For executives hoping to copy Gray’s success, he offers a simple formula: “Good background, a bit of humor, self-deprecation is very good. And then if you can have a nugget of information, advice, or insights, and you wrap that together and try to keep it to 90 seconds or less, that’s what you’re trying to do, but it does have to be authentic.”
But he and Anderson have found that heavily produced studio content routinely underperforms in comparison to the spontaneous running clips. “If we do something highly produced, and we spend a lot of time in the studio, we reach fewer people,” Gray says. “Some of these [running videos] may reach more people than when we go on TV.”
While most of Gray’s videos appear to be spontaneous, there’s a genuine business strategy behind them, and it’s a playbook more Fortune 500 executives are scrambling to replicate.
“At the end of the day, in our business, when you’re investing capital on behalf of others, you’re a steward of capital, you’re really in the trust business,” Gray says. “Being able to communicate with your clients directly, your shareholders, and show them who you are and what matters to you in a direct way, that’s very helpful, and that’s what this has become.”

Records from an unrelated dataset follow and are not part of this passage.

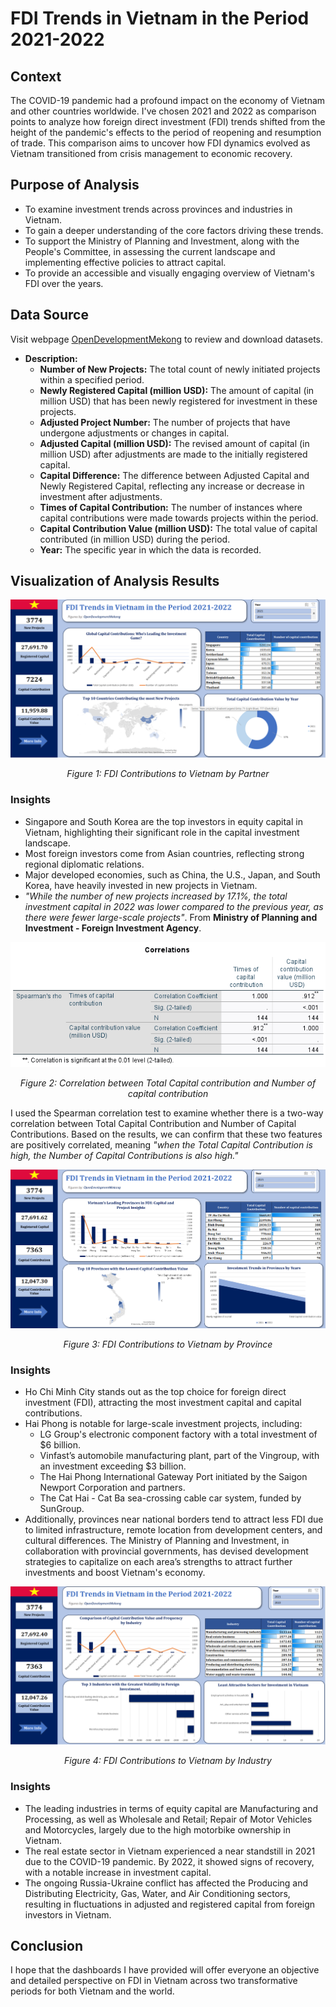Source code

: # FDI Trends in Vietnam in the Period 2021-2022
## Context
The COVID-19 pandemic had a profound impact on the economy of Vietnam and other countries worldwide. I've chosen 2021 and 2022 as comparison points to analyze how foreign direct investment (FDI) trends shifted from the height of the pandemic's effects to the period of reopening and resumption of trade. This comparison aims to uncover how FDI dynamics evolved as Vietnam transitioned from crisis management to economic recovery.
## Purpose of Analysis

- To examine investment trends across provinces and industries in Vietnam.
- To gain a deeper understanding of the core factors driving these trends.
- To support the Ministry of Planning and Investment, along with the People's Committee, in assessing the current landscape and implementing effective policies to attract capital.
- To provide an accessible and visually engaging overview of Vietnam's FDI over the years.
## Data Source
Visit webpage [OpenDevelopmentMekong](https://data.opendevelopmentmekong.net/dataset/fdi-investment-in-vietnam-2015-2022) to review and download datasets.
- **Description:**
  - **Number of New Projects:** The total count of newly initiated projects within a specified period.
  - **Newly Registered Capital (million USD):** The amount of capital (in million USD) that has been newly registered for investment in these projects.
  - **Adjusted Project Number:** The number of projects that have undergone adjustments or changes in capital.
  - **Adjusted Capital (million USD):** The revised amount of capital (in million USD) after adjustments are made to the initially registered capital.
  - **Capital Difference:** The difference between Adjusted Capital and Newly Registered Capital, reflecting any increase or decrease in investment after adjustments.
  - **Times of Capital Contribution:** The number of instances where capital contributions were made towards projects within the period.
  - **Capital Contribution Value (million USD):** The total value of capital contributed (in million USD) during the period.
  - **Year:** The specific year in which the data is recorded.
## Visualization of Analysis Results
![FDI Contributions to Vietnam by Partner](images/FDI_Partner.png)
<p align="center"><em>Figure 1: FDI Contributions to Vietnam by Partner</em></p>

### Insights
- Singapore and South Korea are the top investors in equity capital in Vietnam, highlighting their significant role in the capital investment landscape.
- Most foreign investors come from Asian countries, reflecting strong regional diplomatic relations.
- Major developed economies, such as China, the U.S., Japan, and South Korea, have heavily invested in new projects in Vietnam.
- *"While the number of new projects increased by 17.1%, the total investment capital in 2022 was lower compared to the previous year, as there were fewer large-scale projects"*. From **Ministry of Planning and Investment - Foreign Investment Agency**.
<p align="center">
  <img src="images/Correlation.png" alt="FDI Contributions to Vietnam by Partner" />
</p>

<p align="center"><em>Figure 2: Correlation between Total Capital contribution and Number of capital contribution</em></p>

I used the Spearman correlation test to examine whether there is a two-way correlation between Total Capital Contribution and Number of Capital Contributions. 
Based on the results, we can confirm that these two features are positively correlated, meaning *"when the Total Capital Contribution is high, the Number of Capital Contributions is also high."*

![FDI Contributions to Vietnam by Province](images/FDI_Country.png)


<p align="center"><em>Figure 3: FDI Contributions to Vietnam by Province</em></p>

### Insights
- Ho Chi Minh City stands out as the top choice for foreign direct investment (FDI), attracting the most investment capital and capital contributions.
- Hai Phong is notable for large-scale investment projects, including:
  - LG Group's electronic component factory with a total investment of $6 billion.
  - Vinfast’s automobile manufacturing plant, part of the Vingroup, with an investment exceeding $3 billion.
  - The Hai Phong International Gateway Port initiated by the Saigon Newport Corporation and partners.
  - The Cat Hai - Cat Ba sea-crossing cable car system, funded by SunGroup.
- Additionally, provinces near national borders tend to attract less FDI due to limited infrastructure, remote location from development centers, and cultural differences. The Ministry of Planning and Investment, in collaboration with provincial governments, has devised development strategies to capitalize on each area’s strengths to attract further investments and boost Vietnam's economy.

![FDI Contributions to Vietnam by Industry](images/FDI_Industry.png)

<p align="center"><em>Figure 4: FDI Contributions to Vietnam by Industry</em></p>

### Insights
- The leading industries in terms of equity capital are Manufacturing and Processing, as well as Wholesale and Retail; Repair of Motor Vehicles and Motorcycles, largely due to the high motorbike ownership in Vietnam.
- The real estate sector in Vietnam experienced a near standstill in 2021 due to the COVID-19 pandemic. By 2022, it showed signs of recovery, with a notable increase in investment capital.
- The ongoing Russia-Ukraine conflict has affected the Producing and Distributing Electricity, Gas, Water, and Air Conditioning sectors, resulting in fluctuations in adjusted and registered capital from foreign investors in Vietnam.

## Conclusion
I hope that the dashboards I have provided will offer everyone an objective and detailed perspective on FDI in Vietnam across two transformative periods for both Vietnam and the world.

LinkedIn editor-in-chief Daniel Roth says Gray’s approach has become a model for other leaders. “There is a ton of demand for these executive voices because they’re authentic,” he says. “Executives trying to figure out how to be heard, in a very noisy market, see that other executives are having success doing it, and so they start doing it themselves.”
“Why does what time they wake up or when they do their workout matter to them doing their job?” he asks. “But that’s what people love, because we live vicariously through our heroes. Business executives increasingly, for better or worse, play that role in society.”
Given the positive reception on LinkedIn, it’s no surprise that other executives—and their communications teams—have taken notice, reaching out to Anderson, Gray says: “A lot of other firms [ask], ‘How did you get Jon to do this?’”
Gray says he has no plans to slow down anytime soon: “At some point, when I’ve jogged in enough places and people are like, ‘Enough already,’ we’ll find something else to do.”